EU and US regulators are becoming “more and more collaborative” in terms of listening to the pharmaceutical industry and working with one another when it comes to gene therapies, according to Richard Wilson, SVP and primary focus lead of genetic regulation at Astellas Gene Therapies.
For example, the US Food and Drug Administration’s Peter Marks has been “really helpful in terms of trying to understand the problems that sponsors have, and also trying to explain the problems regulators have,” Wilson said.
In addition, “we’re seeing a lot of alignment happening now. Between, say, Europe and the FDA, we’ll often find Europe will tend to want to know what we’ve heard from the FDA,” he explained.

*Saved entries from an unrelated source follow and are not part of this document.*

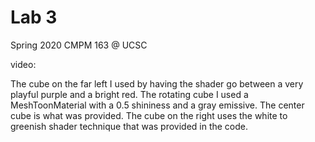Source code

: # Lab 3
Spring 2020 CMPM 163 @ UCSC

video: 

The cube on the far left I used by having the shader go between a very playful purple and a bright red. The rotating cube I used a MeshToonMaterial with a 0.5 shininess and a gray emissive.
The center cube is what was provided. The cube on the right uses the white to greenish shader technique that was provided in the code.
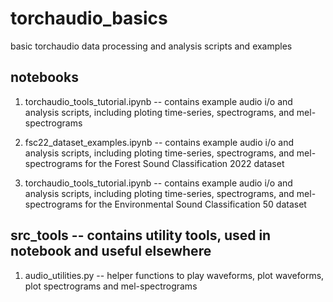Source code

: # torchaudio_basics
basic torchaudio data processing and analysis scripts and examples

## notebooks
1. torchaudio_tools_tutorial.ipynb -- contains example audio i/o and analysis scripts, including ploting time-series, spectrograms, and mel-spectrograms

2. fsc22_dataset_examples.ipynb -- contains example audio i/o and analysis scripts, including ploting time-series, spectrograms, and mel-spectrograms for the Forest Sound Classification 2022 dataset

3. torchaudio_tools_tutorial.ipynb -- contains example audio i/o and analysis scripts, including ploting time-series, spectrograms, and mel-spectrograms for the Environmental Sound Classification 50 dataset




## src_tools -- contains utility tools, used in notebook and useful elsewhere
1. audio_utilities.py -- helper functions to play waveforms, plot waveforms, plot spectrograms and mel-spectrograms

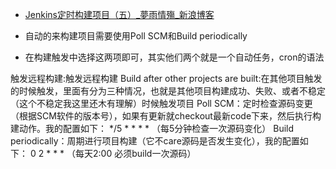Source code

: 

* [Jenkins定时构建项目（五）_夢雨情殤_新浪博客 ](http://blog.sina.com.cn/s/blog_b5fe6b270102v7xo.html)

* 自动的来构建项目需要使用Poll SCM和Build periodically
* 在构建触发中选择这两项即可，其实他们两个就是一个自动任务，cron的语法

触发远程构建:触发远程构建
Build after other projects are built:在其他项目触发的时候触发，里面有分为三种情况，也就是其他项目构建成功、失败、或者不稳定（这个不稳定我这里还木有理解）时候触发项目
Poll SCM：定时检查源码变更（根据SCM软件的版本号），如果有更新就checkout最新code下来，然后执行构建动作。我的配置如下：
*/5 * * * * （每5分钟检查一次源码变化）
Build periodically：周期进行项目构建（它不care源码是否发生变化），我的配置如下：
0 2 * * * （每天2:00 必须build一次源码）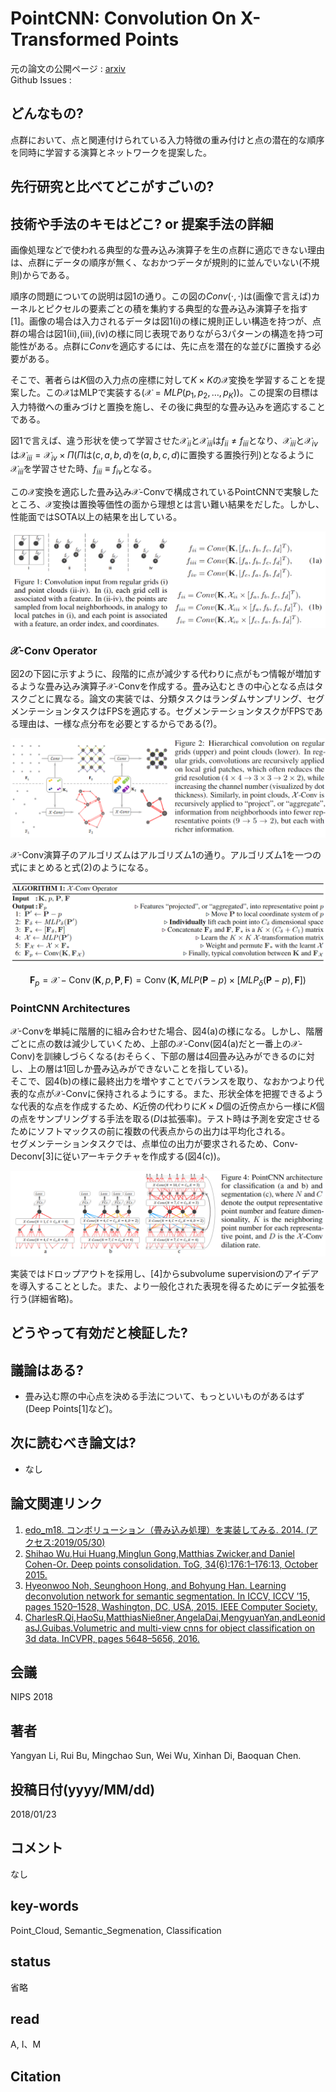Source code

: # PointCNN: Convolution On X-Transformed Points

元の論文の公開ページ : [arxiv](https://arxiv.org/abs/1801.07791)  
Github Issues : 

## どんなもの?
点群において、点と関連付けられている入力特徴の重み付けと点の潜在的な順序を同時に学習する演算とネットワークを提案した。

## 先行研究と比べてどこがすごいの?

## 技術や手法のキモはどこ? or 提案手法の詳細
画像処理などで使われる典型的な畳み込み演算子を生の点群に適応できない理由は、点群にデータの順序が無く、なおかつデータが規則的に並んでいない(不規則)からである。

順序の問題についての説明は図1の通り。この図の${Conv}(\cdot, \cdot)$は(画像で言えば)カーネルとピクセルの要素ごとの積を集約する典型的な畳み込み演算子を指す[1]。画像の場合は入力されるデータは図1(i)の様に規則正しい構造を持つが、点群の場合は図1(ii),(iii),(iv)の様に同じ表現でありながら3パターンの構造を持つ可能性がある。点群に${Conv}$を適応するには、先に点を潜在的な並びに置換する必要がある。

そこで、著者らは$K$個の入力点の座標に対して$K \times K$の$\mathcal{X}$変換を学習することを提案した。この$\mathcal{X}$はMLPで実装する($\mathcal{X}=M L P(p_ {1}, p_ {2}, \ldots, p_ {K})$)。この提案の目標は入力特徴への重みづけと置換を施し、その後に典型的な畳み込みを適応することである。

図1で言えば、違う形状を使って学習させた$\mathcal{X}_ {i i}$と$\mathcal{X}_ {i i i}$は$f_ {i i} \neq f_ {i i i}$となり、$\mathcal{X}_ {iii}$と$\mathcal{X}_ {iv}$は$\mathcal{X}_ {i i i}=\mathcal{X}_ {i v} \times \Pi$($\Pi$は($c,a,b,d$)を($a,b,c,d$)に置換する置換行列)となるように$\mathcal{X}_ {i i i}$を学習させた時、$f_ {i i i} \equiv f_ {i v}$となる。

この$\mathcal{X}$変換を適応した畳み込み$\mathcal{X}$-Convで構成されているPointCNNで実験したところ、$\mathcal{X}$変換は置換等価性の面から理想とは言い難い結果をだした。しかし、性能面ではSOTA以上の結果を出している。

![fig1](img/PCoXP/fig1.png)

### $\mathcal{X}$-Conv Operator

図2の下図に示すように、段階的に点が減少する代わりに点がもつ情報が増加するような畳み込み演算子$\mathcal{X}$-Convを作成する。畳み込むときの中心となる点はタスクごとに異なる。論文の実装では、分類タスクはランダムサンプリング、セグメンテーションタスクはFPSを適応する。セグメンテーションタスクがFPSである理由は、一様な点分布を必要とするからである(?)。

![fig2](img/PCoXP/fig2.png)

$\mathcal{X}$-Conv演算子のアルゴリズムはアルゴリズム1の通り。アルゴリズム1を一つの式にまとめると式(2)のようになる。

![alg1](img/PCoXP/alg1.png)

$$
\mathbf{F}_{p}=\mathcal{X}-\operatorname{Conv}(\mathbf{K}, p, \mathbf{P}, \mathbf{F})=\operatorname{Conv}\left(\mathbf{K}, M L P(\mathbf{P}-p) \times\left[M L P_{\delta}(\mathbf{P}-p), \mathbf{F}\right]\right) \tag{2}
$$

### PointCNN Architectures
$\mathcal{X}$-Convを単純に階層的に組み合わせた場合、図4(a)の様になる。しかし、階層ごとに点の数は減少していくため、上部の$\mathcal{X}$-Conv(図4(a)だと一番上の$\mathcal{X}$-Conv)を訓練しづらくなる(おそらく、下部の層は4回畳み込みができるのに対し、上の層は1回しか畳み込みができないことを指している)。  
そこで、図4(b)の様に最終出力を増やすことでバランスを取り、なおかつより代表的な点が$\mathcal{X}$-Convに保持されるようにする。また、形状全体を把握できるような代表的な点を作成するため、$K$近傍の代わりに$K\times D$個の近傍点から一様に$K$個の点をサンプリングする手法を取る($D$は拡張率)。テスト時は予測を安定させるためにソフトマックスの前に複数の代表点からの出力は平均化される。  
セグメンテーションタスクでは、点単位の出力が要求されるため、Conv-Deconv[3]に従いアーキテクチャを作成する(図4(c))。

![fig4](img/PCoXP/fig4.png)

実装ではドロップアウトを採用し、[4]からsubvolume supervisionのアイデアを導入することとした。また、より一般化された表現を得るためにデータ拡張を行う(詳細省略)。

## どうやって有効だと検証した?


## 議論はある?
- 畳み込む際の中心点を決める手法について、もっといいものがあるはず(Deep Points[1]など)。

## 次に読むべき論文は?
- なし

## 論文関連リンク
1. [edo_m18. コンボリューション（畳み込み処理）を実装してみる. 2014. (アクセス:2019/05/30)](https://qiita.com/edo_m18/items/d9f5f4b6de7ff73075ed)
2. [Shihao Wu,Hui Huang,Minglun Gong,Matthias Zwicker,and Daniel Cohen-Or. Deep points consolidation. ToG, 34(6):176:1–176:13, October 2015.](https://dl.acm.org/citation.cfm?id=2818073)
3. [Hyeonwoo Noh, Seunghoon Hong, and Bohyung Han. Learning deconvolution network for semantic segmentation. In ICCV, ICCV ’15, pages 1520–1528, Washington, DC, USA, 2015. IEEE Computer Society.](https://arxiv.org/abs/1505.04366)
4. [CharlesR.Qi,HaoSu,MatthiasNießner,AngelaDai,MengyuanYan,andLeonidasJ.Guibas.Volumetric and multi-view cnns for object classification on 3d data. InCVPR, pages 5648–5656, 2016.](https://arxiv.org/abs/1604.03265)

## 会議
NIPS 2018

## 著者
Yangyan Li, Rui Bu, Mingchao Sun, Wei Wu, Xinhan Di, Baoquan Chen.

## 投稿日付(yyyy/MM/dd)
2018/01/23

## コメント
なし

## key-words
Point_Cloud, Semantic_Segmenation, Classification

## status
省略

## read
A, I、M

## Citation
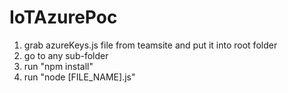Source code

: # IoTAzurePoc
1. grab azureKeys.js file from teamsite and put it into root folder
2. go to any sub-folder
3. run "npm install"
4. run "node [FILE_NAME].js"
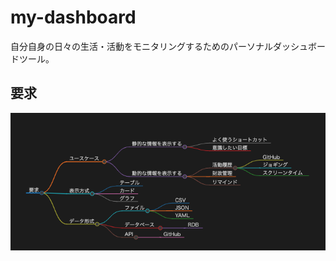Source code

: # my-dashboard

自分自身の日々の生活・活動をモニタリングするためのパーソナルダッシュボードツール。

## 要求

![要求](docs/images/requirements.png)
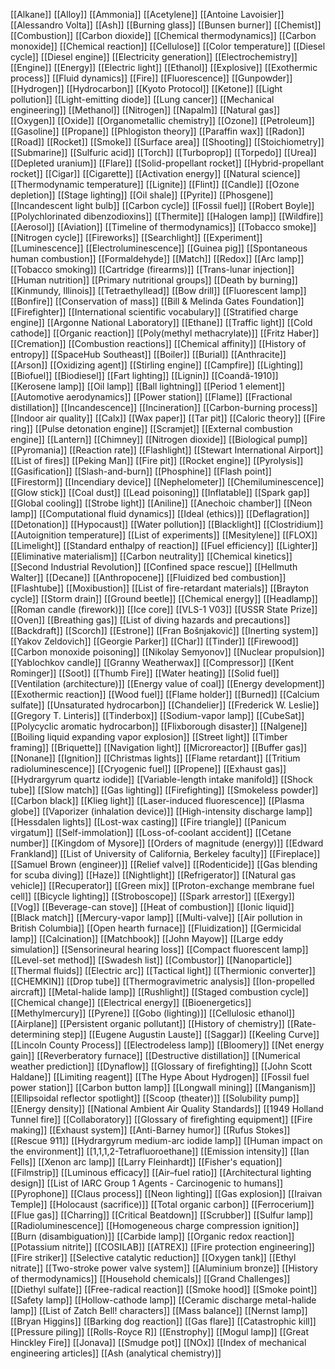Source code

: [[Alkane]]
[[Alloy]]
[[Ammonia]]
[[Acetylene]]
[[Antoine Lavoisier]]
[[Alessandro Volta]]
[[Ash]]
[[Burning glass]]
[[Bunsen burner]]
[[Chemist]]
[[Combustion]]
[[Carbon dioxide]]
[[Chemical thermodynamics]]
[[Carbon monoxide]]
[[Chemical reaction]]
[[Cellulose]]
[[Color temperature]]
[[Diesel cycle]]
[[Diesel engine]]
[[Electricity generation]]
[[Electrochemistry]]
[[Engine]]
[[Energy]]
[[Electric light]]
[[Ethanol]]
[[Explosive]]
[[Exothermic process]]
[[Fluid dynamics]]
[[Fire]]
[[Fluorescence]]
[[Gunpowder]]
[[Hydrogen]]
[[Hydrocarbon]]
[[Kyoto Protocol]]
[[Ketone]]
[[Light pollution]]
[[Light-emitting diode]]
[[Lung cancer]]
[[Mechanical engineering]]
[[Methanol]]
[[Nitrogen]]
[[Napalm]]
[[Natural gas]]
[[Oxygen]]
[[Oxide]]
[[Organometallic chemistry]]
[[Ozone]]
[[Petroleum]]
[[Gasoline]]
[[Propane]]
[[Phlogiston theory]]
[[Paraffin wax]]
[[Radon]]
[[Road]]
[[Rocket]]
[[Smoke]]
[[Surface area]]
[[Shooting]]
[[Stoichiometry]]
[[Submarine]]
[[Sulfuric acid]]
[[Torch]]
[[Turboprop]]
[[Torpedo]]
[[Urea]]
[[Depleted uranium]]
[[Flare]]
[[Solid-propellant rocket]]
[[Hybrid-propellant rocket]]
[[Cigar]]
[[Cigarette]]
[[Activation energy]]
[[Natural science]]
[[Thermodynamic temperature]]
[[Lignite]]
[[Flint]]
[[Candle]]
[[Ozone depletion]]
[[Stage lighting]]
[[Oil shale]]
[[Pyrite]]
[[Phosgene]]
[[Incandescent light bulb]]
[[Carbon cycle]]
[[Fossil fuel]]
[[Robert Boyle]]
[[Polychlorinated dibenzodioxins]]
[[Thermite]]
[[Halogen lamp]]
[[Wildfire]]
[[Aerosol]]
[[Aviation]]
[[Timeline of thermodynamics]]
[[Tobacco smoke]]
[[Nitrogen cycle]]
[[Fireworks]]
[[Searchlight]]
[[Experiment]]
[[Luminescence]]
[[Electroluminescence]]
[[Guinea pig]]
[[Spontaneous human combustion]]
[[Formaldehyde]]
[[Match]]
[[Redox]]
[[Arc lamp]]
[[Tobacco smoking]]
[[Cartridge (firearms)]]
[[Trans-lunar injection]]
[[Human nutrition]]
[[Primary nutritional groups]]
[[Death by burning]]
[[Kinmundy, Illinois]]
[[Tetraethyllead]]
[[Bow drill]]
[[Fluorescent lamp]]
[[Bonfire]]
[[Conservation of mass]]
[[Bill & Melinda Gates Foundation]]
[[Firefighter]]
[[International scientific vocabulary]]
[[Stratified charge engine]]
[[Argonne National Laboratory]]
[[Ethane]]
[[Traffic light]]
[[Cold cathode]]
[[Organic reaction]]
[[Poly(methyl methacrylate)]]
[[Fritz Haber]]
[[Cremation]]
[[Combustion reactions]]
[[Chemical affinity]]
[[History of entropy]]
[[SpaceHub Southeast]]
[[Boiler]]
[[Burial]]
[[Anthracite]]
[[Arson]]
[[Oxidizing agent]]
[[Stirling engine]]
[[Campfire]]
[[Lighting]]
[[Biofuel]]
[[Biodiesel]]
[[Fart lighting]]
[[Lignin]]
[[Coandă-1910]]
[[Kerosene lamp]]
[[Oil lamp]]
[[Ball lightning]]
[[Period 1 element]]
[[Automotive aerodynamics]]
[[Power station]]
[[Flame]]
[[Fractional distillation]]
[[Incandescence]]
[[Incineration]]
[[Carbon-burning process]]
[[Indoor air quality]]
[[Calx]]
[[Wax paper]]
[[Tar pit]]
[[Caloric theory]]
[[Fire ring]]
[[Pulse detonation engine]]
[[Scramjet]]
[[External combustion engine]]
[[Lantern]]
[[Chimney]]
[[Nitrogen dioxide]]
[[Biological pump]]
[[Pyromania]]
[[Reaction rate]]
[[Flashlight]]
[[Stewart International Airport]]
[[List of fires]]
[[Peking Man]]
[[Fire pit]]
[[Rocket engine]]
[[Pyrolysis]]
[[Gasification]]
[[Slash-and-burn]]
[[Phosphine]]
[[Flash point]]
[[Firestorm]]
[[Incendiary device]]
[[Nephelometer]]
[[Chemiluminescence]]
[[Glow stick]]
[[Coal dust]]
[[Lead poisoning]]
[[Inflatable]]
[[Spark gap]]
[[Global cooling]]
[[Strobe light]]
[[Aniline]]
[[Anechoic chamber]]
[[Neon lamp]]
[[Computational fluid dynamics]]
[[Ideal (ethics)]]
[[Deflagration]]
[[Detonation]]
[[Hypocaust]]
[[Water pollution]]
[[Blacklight]]
[[Clostridium]]
[[Autoignition temperature]]
[[List of experiments]]
[[Mesitylene]]
[[FLOX]]
[[Limelight]]
[[Standard enthalpy of reaction]]
[[Fuel efficiency]]
[[Lighter]]
[[Eliminative materialism]]
[[Carbon neutrality]]
[[Chemical kinetics]]
[[Second Industrial Revolution]]
[[Confined space rescue]]
[[Hellmuth Walter]]
[[Decane]]
[[Anthropocene]]
[[Fluidized bed combustion]]
[[Flashtube]]
[[Moxibustion]]
[[List of fire-retardant materials]]
[[Brayton cycle]]
[[Storm drain]]
[[Ground beetle]]
[[Chemical energy]]
[[Headlamp]]
[[Roman candle (firework)]]
[[Ice core]]
[[VLS-1 V03]]
[[USSR State Prize]]
[[Oven]]
[[Breathing gas]]
[[List of diving hazards and precautions]]
[[Backdraft]]
[[Scorch]]
[[Estrone]]
[[Fran Bošnjaković]]
[[Inerting system]]
[[Yakov Zeldovich]]
[[Georgie Parker]]
[[Char]]
[[Tinder]]
[[Firewood]]
[[Carbon monoxide poisoning]]
[[Nikolay Semyonov]]
[[Nuclear propulsion]]
[[Yablochkov candle]]
[[Granny Weatherwax]]
[[Compressor]]
[[Kent Rominger]]
[[Soot]]
[[Thumb Fire]]
[[Water heating]]
[[Solid fuel]]
[[Ventilation (architecture)]]
[[Energy value of coal]]
[[Energy development]]
[[Exothermic reaction]]
[[Wood fuel]]
[[Flame holder]]
[[Burned]]
[[Calcium sulfate]]
[[Unsaturated hydrocarbon]]
[[Chandelier]]
[[Frederick W. Leslie]]
[[Gregory T. Linteris]]
[[Tinderbox]]
[[Sodium-vapor lamp]]
[[CubeSat]]
[[Polycyclic aromatic hydrocarbon]]
[[Flixborough disaster]]
[[Nalgene]]
[[Boiling liquid expanding vapor explosion]]
[[Street light]]
[[Timber framing]]
[[Briquette]]
[[Navigation light]]
[[Microreactor]]
[[Buffer gas]]
[[Nonane]]
[[Ignition]]
[[Christmas lights]]
[[Flame retardant]]
[[Tritium radioluminescence]]
[[Cryogenic fuel]]
[[Propene]]
[[Exhaust gas]]
[[Hydrargyrum quartz iodide]]
[[Variable-length intake manifold]]
[[Shock tube]]
[[Slow match]]
[[Gas lighting]]
[[Firefighting]]
[[Smokeless powder]]
[[Carbon black]]
[[Klieg light]]
[[Laser-induced fluorescence]]
[[Plasma globe]]
[[Vaporizer (inhalation device)]]
[[High-intensity discharge lamp]]
[[Hessdalen lights]]
[[Lost-wax casting]]
[[Fire triangle]]
[[Panicum virgatum]]
[[Self-immolation]]
[[Loss-of-coolant accident]]
[[Cetane number]]
[[Kingdom of Mysore]]
[[Orders of magnitude (energy)]]
[[Edward Frankland]]
[[List of University of California, Berkeley faculty]]
[[Fireplace]]
[[Samuel Brown (engineer)]]
[[Relief valve]]
[[Rodenticide]]
[[Gas blending for scuba diving]]
[[Haze]]
[[Nightlight]]
[[Refrigerator]]
[[Natural gas vehicle]]
[[Recuperator]]
[[Green mix]]
[[Proton-exchange membrane fuel cell]]
[[Bicycle lighting]]
[[Stroboscope]]
[[Spark arrestor]]
[[Exergy]]
[[Vog]]
[[Beverage-can stove]]
[[Heat of combustion]]
[[Ionic liquid]]
[[Black match]]
[[Mercury-vapor lamp]]
[[Multi-valve]]
[[Air pollution in British Columbia]]
[[Open hearth furnace]]
[[Fluidization]]
[[Germicidal lamp]]
[[Calcination]]
[[Matchbook]]
[[John Mayow]]
[[Large eddy simulation]]
[[Sensorineural hearing loss]]
[[Compact fluorescent lamp]]
[[Level-set method]]
[[Swadesh list]]
[[Combustor]]
[[Nanoparticle]]
[[Thermal fluids]]
[[Electric arc]]
[[Tactical light]]
[[Thermionic converter]]
[[CHEMKIN]]
[[Drop tube]]
[[Thermogravimetric analysis]]
[[Ion-propelled aircraft]]
[[Metal-halide lamp]]
[[Rushlight]]
[[Staged combustion cycle]]
[[Chemical change]]
[[Electrical energy]]
[[Bioenergetics]]
[[Methylmercury]]
[[Pyrene]]
[[Gobo (lighting)]]
[[Cellulosic ethanol]]
[[Airplane]]
[[Persistent organic pollutant]]
[[History of chemistry]]
[[Rate-determining step]]
[[Eugene Augustin Lauste]]
[[Saggar]]
[[Keeling Curve]]
[[Lincoln County Process]]
[[Electrodeless lamp]]
[[Bloomery]]
[[Net energy gain]]
[[Reverberatory furnace]]
[[Destructive distillation]]
[[Numerical weather prediction]]
[[Dynaflow]]
[[Glossary of firefighting]]
[[John Scott Haldane]]
[[Limiting reagent]]
[[The Hype About Hydrogen]]
[[Fossil fuel power station]]
[[Carbon button lamp]]
[[Longwall mining]]
[[Manganism]]
[[Ellipsoidal reflector spotlight]]
[[Scoop (theater)]]
[[Solubility pump]]
[[Energy density]]
[[National Ambient Air Quality Standards]]
[[1949 Holland Tunnel fire]]
[[Collaboratory]]
[[Glossary of firefighting equipment]]
[[Fire making]]
[[Exhaust system]]
[[Anti-Barney humor]]
[[Rufus Stokes]]
[[Rescue 911]]
[[Hydrargyrum medium-arc iodide lamp]]
[[Human impact on the environment]]
[[1,1,1,2-Tetrafluoroethane]]
[[Emission intensity]]
[[Ian Fells]]
[[Xenon arc lamp]]
[[Larry Fleinhardt]]
[[Fisher's equation]]
[[Filmstrip]]
[[Luminous efficacy]]
[[Air–fuel ratio]]
[[Architectural lighting design]]
[[List of IARC Group 1 Agents - Carcinogenic to humans]]
[[Pyrophone]]
[[Claus process]]
[[Neon lighting]]
[[Gas explosion]]
[[Iraivan Temple]]
[[Holocaust (sacrifice)]]
[[Total organic carbon]]
[[Ferrocerium]]
[[Flue gas]]
[[Charring]]
[[Critical Beatdown]]
[[Scrubber]]
[[Sulfur lamp]]
[[Radioluminescence]]
[[Homogeneous charge compression ignition]]
[[Burn (disambiguation)]]
[[Carbide lamp]]
[[Organic redox reaction]]
[[Potassium nitrite]]
[[COSILAB]]
[[ATREX]]
[[Fire protection engineering]]
[[Fire striker]]
[[Selective catalytic reduction]]
[[Oxygen tank]]
[[Ethyl nitrate]]
[[Two-stroke power valve system]]
[[Aluminium bronze]]
[[History of thermodynamics]]
[[Household chemicals]]
[[Grand Challenges]]
[[Diethyl sulfate]]
[[Free-radical reaction]]
[[Smoke hood]]
[[Smoke point]]
[[Safety lamp]]
[[Hollow-cathode lamp]]
[[Ceramic discharge metal-halide lamp]]
[[List of Zatch Bell! characters]]
[[Mass balance]]
[[Nernst lamp]]
[[Bryan Higgins]]
[[Barking dog reaction]]
[[Gas flare]]
[[Catastrophic kill]]
[[Pressure piling]]
[[Rolls-Royce R]]
[[Enstrophy]]
[[Mogul lamp]]
[[Great Hinckley Fire]]
[[Jonava]]
[[Smudge pot]]
[[NOx]]
[[Index of mechanical engineering articles]]
[[Ash (analytical chemistry)]]
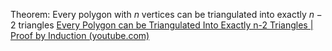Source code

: Theorem: Every polygon with $n$ vertices can be triangulated into exactly $n-2$ triangles
[Every Polygon can be Triangulated Into Exactly n-2 Triangles | Proof by Induction (youtube.com)](https://www.youtube.com/watch?v=2x4ioToqe_c)
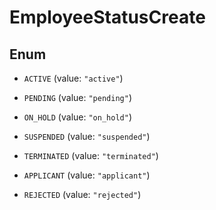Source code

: 
# EmployeeStatusCreate

## Enum


* `ACTIVE` (value: `"active"`)

* `PENDING` (value: `"pending"`)

* `ON_HOLD` (value: `"on_hold"`)

* `SUSPENDED` (value: `"suspended"`)

* `TERMINATED` (value: `"terminated"`)

* `APPLICANT` (value: `"applicant"`)

* `REJECTED` (value: `"rejected"`)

The European Medicines Agency, “doesn’t want to create another whole list of requirements on top of what we’re doing that would double the amount of work we need to do to get a product approved or launched,” he said.
Wilson shared his observations with the Pink Sheet on 7 October at the Alliance for Regenerative Medicine’s Cell and Gene Meeting on the Mesa in Phoenix, US.
“We really need to find these ways of partnering so that we can actually be successful, and I think that’s really a new shift in the way we’re working with regulators,” he said, noting that pharma still needed to get a better understanding of the gene therapy landscape in Asia.
Marks, director of the FDA’s Center for Biologics Evaluation and Research, has previously emphasized the importance of FDA collaboration with the EMA and said the two agencies were very committed to trying to “eliminate needless differences” during a conference earlier this month.
The EMA and FDA are also working together to explore collaborative/parallel assessment for gene therapy products in rare diseases as part of the Collaboration on Gene Therapies Global Pilot (CoGenT) pilot project.
Astellas, which is a global pharmaceutical company with its headquarters based in Japan, has experience working with “all of the global regulators,” Wilson said.
While the majority of the company’s investigational gene therapy products are in the pre-clinical phase, it has noticed that global regulators are becoming increasingly collaborative. he said, adding that the company was on a mission to create an “end to end gene therapy powerhouse” for the future.
Astellas has publicly disclosed a pipeline of five AAV candidates in its gene therapy pipeline, three of which are in the clinical stage. Trials for the company’s lead gene therapy candidate, AT132, which is being developed to treat X-linked myotubular myopathy (XLMTM), have been on hold since 2021 after four patients in the trial died.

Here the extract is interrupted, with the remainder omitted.